The Science of Evil

A criminal psychologist applies current research to our notions about being bad.

Posted Mar 10, 2019

Abrams Press
Source: Abrams Press

These days, we’re exposed to two parallel types of coverage of psychopathic behavior: alarmist media hype and research rooted in decades of serious effort. The former often ignores the latter, confusing the concept. Occasionally, we get a book that bridges these areas to help us navigate both. Evil: The Science Behind Humanity’s Dark Side proposes to attune subjects like psychopathy, sadism, and evil with today’s neuroscience.

Author Julia Shaw teaches criminology and psychology at London South Bank University and is the author of The Memory Illusion: Remembering, Forgetting, and the Science of False Memory, reviewed here. Shaw’s hope for her latest book is to prompt us to think more responsibly about evil. She “ranges across a spectrum of concepts and notions that are often associated with the word,” without venturing too much into religion or philosophy. Instead, she wants us to understand things about our brain that clarify why we harm one another (and why these acts fascinate us).

She takes Hitler – a figure known universally as monstrously evil and shows how his trajectory toward atrocity could occur through a mix of brain activities and cultural events.
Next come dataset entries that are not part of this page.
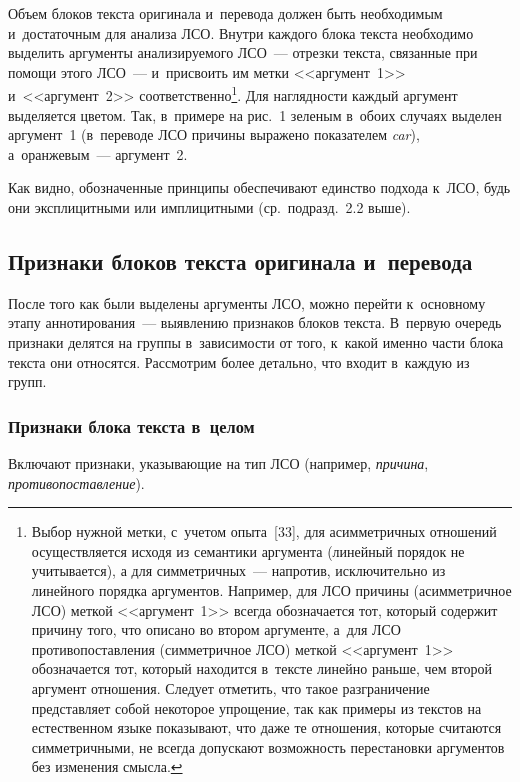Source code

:\begin{multicols}{2}
Объем блоков текста оригинала и~перевода должен быть необходимым 
и~достаточным для анализа ЛСО. Внутри каждого блока текста необходимо 
выделить аргументы анализируемого ЛСО~--- отрезки текста, связанные при 
помощи этого ЛСО~--- и~присвоить им метки <<аргумент~1>> 
и~<<аргумент~2>> соответственно\footnote{Выбор нужной метки, с~учетом 
опыта~[33], для асимметричных отношений осуществляется исходя из семантики аргумента 
(линейный порядок не учитывается), а для симметричных~--- напротив, исключительно из 
линейного порядка аргументов. Например, для ЛСО причины (асимметричное ЛСО) меткой 
<<аргумент~1>> всегда обозначается тот, который содержит причину того, что описано во втором 
аргументе, а~для ЛСО противопоставления (симметричное ЛСО) меткой <<аргумент~1>> 
обозначается тот, который находится в~тексте линейно раньше, чем второй аргумент отношения. 
Следует отметить, что такое разграничение представляет собой некоторое упрощение, так как 
примеры из текстов на естественном языке показывают, что даже те отношения, которые 
считаются симметричными, не всегда допускают возможность перестановки аргументов без 
изменения смыс\-ла.}. Для наглядности каждый аргумент выделяется цветом. Так, 
в~примере на рис.~1 зеленым в~обоих случаях выделен аргумент~1 
(в~переводе ЛСО причины выражено показателем \textit{car}), 
а~оранжевым~--- аргумент~2.



Как видно, обозначенные принципы обеспечивают единство подхода к~ЛСО, 
будь они эксплицитными или имплицитными (ср.\ подразд.~2.2 выше).

\subsection{Признаки блоков текста оригинала и~перевода}

После того как были выделены аргументы ЛСО, можно перейти к~основному этапу аннотирования~--- выявлению 
признаков блоков текста.
В~первую очередь признаки делятся на группы в~зависимости от того, к~какой 
именно части блока текста они относятся. Рассмотрим более детально, что 
входит в~каждую из групп.

\subsubsection{Признаки блока текста в~целом}

 Включают признаки, указывающие на тип ЛСО (например, \textit{причина}, \textit{противопоставление}).


\end{multicols}
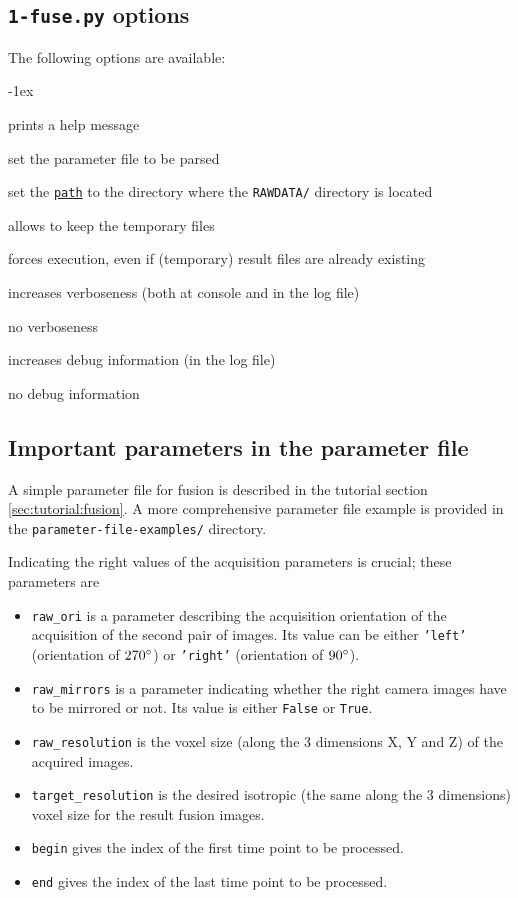 \subsection{\texttt{1-fuse.py} options}

The following options are available:
\begin{description}
  \itemsep -1ex
\item[\texttt{-h}] prints a help message
\item[\texttt{-p \underline{file}}] set the parameter file to be parsed
\item[\texttt{-e \underline{path}}] set the
  \texttt{\underline{path}} to the directory where the
  \texttt{RAWDATA/} directory is located
\item[\texttt{-k}] allows to keep the temporary files
\item[\texttt{-f}] forces execution, even if (temporary) result files
  are already existing
\item[\texttt{-v}] increases verboseness (both at console and in the
  log file)
\item[\texttt{-nv}] no verboseness
\item[\texttt{-d}]  increases debug information (in the
  log file)
\item[\texttt{-nd}] no debug information
\end{description}


\subsection{Important parameters in the parameter file}
\label{sec:cli:fuse:important:parameters}

A simple parameter file for fusion is described in the tutorial
section \ref{sec:tutorial:fusion}. A more comprehensive parameter file
example is provided in the \texttt{parameter-file-examples/} directory.

Indicating the right values of the
acquisition parameters is crucial; these parameters are
\begin{itemize}
\itemsep -1ex
\item \texttt{raw\_ori} is a parameter describing the acquisition
  orientation of the acquisition of the second pair of images. Its value can be either \texttt{'left'} (orientation of
  $270 \degree$) or \texttt{'right'} (orientation of
  $90 \degree$).
\item \texttt{raw\_mirrors} is a parameter indicating whether the
  right camera images have to be mirrored or not. Its value is either
  \texttt{False} or \texttt{True}.
\item \texttt{raw\_resolution} is the voxel size (along the 3
    dimensions X, Y and Z) of the acquired images.
\item \texttt{target\_resolution} is the desired isotropic (the
    same along the 3 dimensions) voxel size for the result fusion
    images.
\item \texttt{begin} gives the index of the first time point to be
  processed.
\item \texttt{end} gives the index of the last time point to be processed.
\end{itemize}


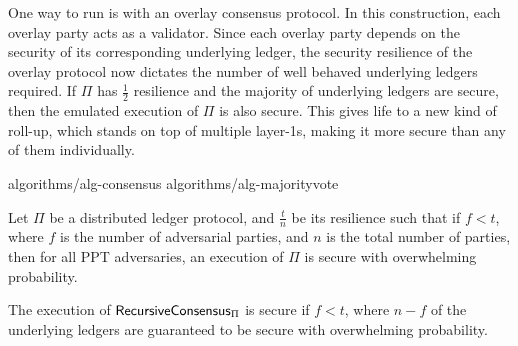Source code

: \label{sec:consensus}

One way to run \rollerblade is with an overlay consensus protocol.
In this construction, each overlay party acts as a validator.
Since each overlay party depends on the security of its
corresponding underlying ledger, the security resilience
of the overlay protocol now dictates the number of well
behaved underlying ledgers required.
If $\Pi$ has $\frac{1}{2}$ resilience and the majority of underlying
ledgers are secure, then the emulated execution of $\Pi$ is also secure.
This gives life to a new kind of roll-up, which stands on top of multiple
layer-1s, making it more secure than any of them individually.


{algorithms/alg-consensus}
{algorithms/alg-majorityvote}

\begin{conjecture}[Security]
  Let $\Pi$ be a distributed ledger protocol, and $\frac{t}{n}$ be its resilience such
  that if $f < t$, where $f$ is the number of adversarial parties, and $n$ is the total number of parties,
  then for all PPT adversaries, an execution of $\Pi$ is secure with overwhelming probability.

  The execution of $\textsf{RecursiveConsensus}_{\Pi}$ is secure if $f < t$, where $n - f$ of the
  underlying ledgers are guaranteed to be secure with overwhelming probability.

\end{conjecture}

%
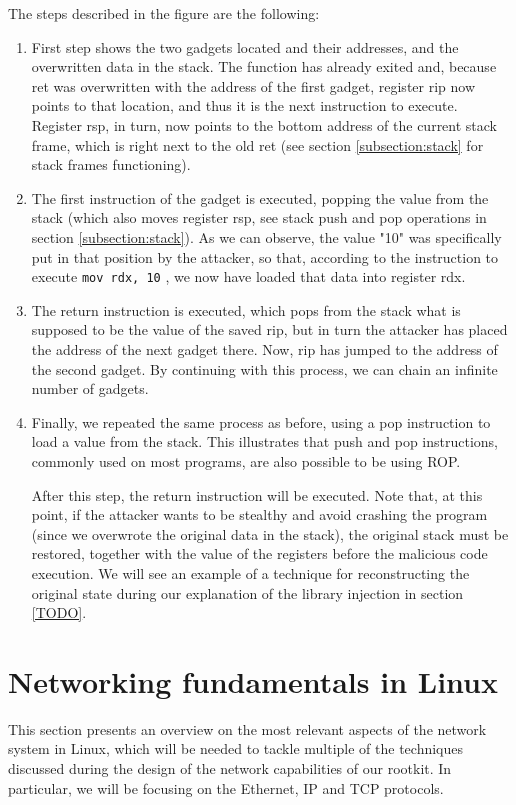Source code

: The steps described in the figure are the following:
\begin{enumerate}
\item First step shows the two gadgets located and their addresses, and the overwritten data in the stack. The function has already exited and, because ret was overwritten with the address of the first gadget, register rip now points to that location, and thus it is the next instruction to execute. Register rsp, in turn, now points to the bottom address of the current stack frame, which is right next to the old ret (see section \ref{subsection:stack} for stack frames functioning).
\item The first instruction of the gadget is executed, popping the value from the stack (which also moves register rsp, see stack push and pop operations in section \ref{subsection:stack}). As we can observe, the value "10" was specifically put in that position by the attacker, so that, according to the instruction to execute \lstinline{mov rdx, 10} \lstinline{}, we now have loaded that data into register rdx.
\item The return instruction is executed, which pops from the stack what is supposed to be the value of the saved rip, but in turn the attacker has placed the address of the next gadget there. Now, rip has jumped to the address of the second gadget. By continuing with this process, we can chain an infinite number of gadgets.
\item Finally, we repeated the same process as before, using a pop instruction to load a value from the stack. This illustrates that push and pop instructions, commonly used on most programs, are also possible to be using ROP.

After this step, the return instruction will be executed. Note that, at this point, if the attacker wants to be stealthy and avoid crashing the program (since we overwrote the original data in the stack), the original stack must be restored, together with the value of the registers before the malicious code execution. We will see an example of a technique for reconstructing the original state during our explanation of the library injection in section \ref{TODO}.
\end{enumerate}



\section{Networking fundamentals in Linux} \label{section:networking_fundamentals}
This section presents an overview on the most relevant aspects of the network system in Linux, which will be needed to tackle multiple of the techniques discussed during the design of the network capabilities of our rootkit. In particular, we will be focusing on the Ethernet, IP and TCP protocols.

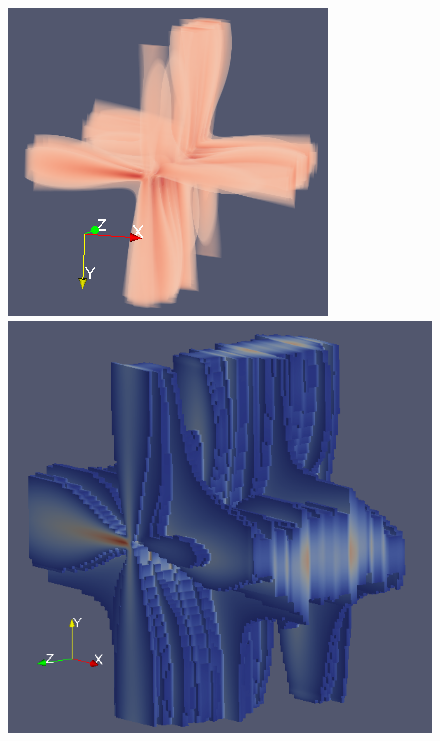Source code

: \documentclass{scrartcl}
\begin{document}
\begin{figure}[!t]
\centering
  \begin{minipage}{0.3\textwidth}
    \includegraphics[height=\textwidth]{img/inverse_isovolume.png}
  \end{minipage}
  \begin{minipage}{0.3\textwidth}
    \includegraphics[height=\textwidth]{img/inverse_surface.png}

\end{minipage}
\end{figure}
\end{document}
Going over the primary brain parts involved in feeling and decision-making during the process of dehumanizing and justifying harm, Shaw unpacks who he might have been. Perhaps Hitler had an underactive ventromedial prefrontal cortex, which is implicated in defective moral judgments. Add paranoia, reinforced by an anxious culture seeking direction, and you have the makings of what we now consider a monster.

What’s a book about evil without a discussion of the "dark triad"? Shaw takes on psychopathy, narcissism, and Machiavellianism, and adds sadism. After looking at research on psychopathy and its empathy deficits, she discusses two kinds of narcissism: The grandiose narcissists are convinced of their own superiority, but the vulnerable narcissists are fearful and defensive. This makes them more dangerous in terms of rage, hostility and “angry rumination.” Under the right conditions, they will act out.

Shaw describes current research about aggression to present “everyday sadism,” with the conclusion that “there is no such thing as an evil brain, an evil personality or an evil trait… ultimately, we find ourselves knee-deep in complicated and nuanced aspects of humanity.” Hitler was not as different from the rest of us as we'd like him to be, she says.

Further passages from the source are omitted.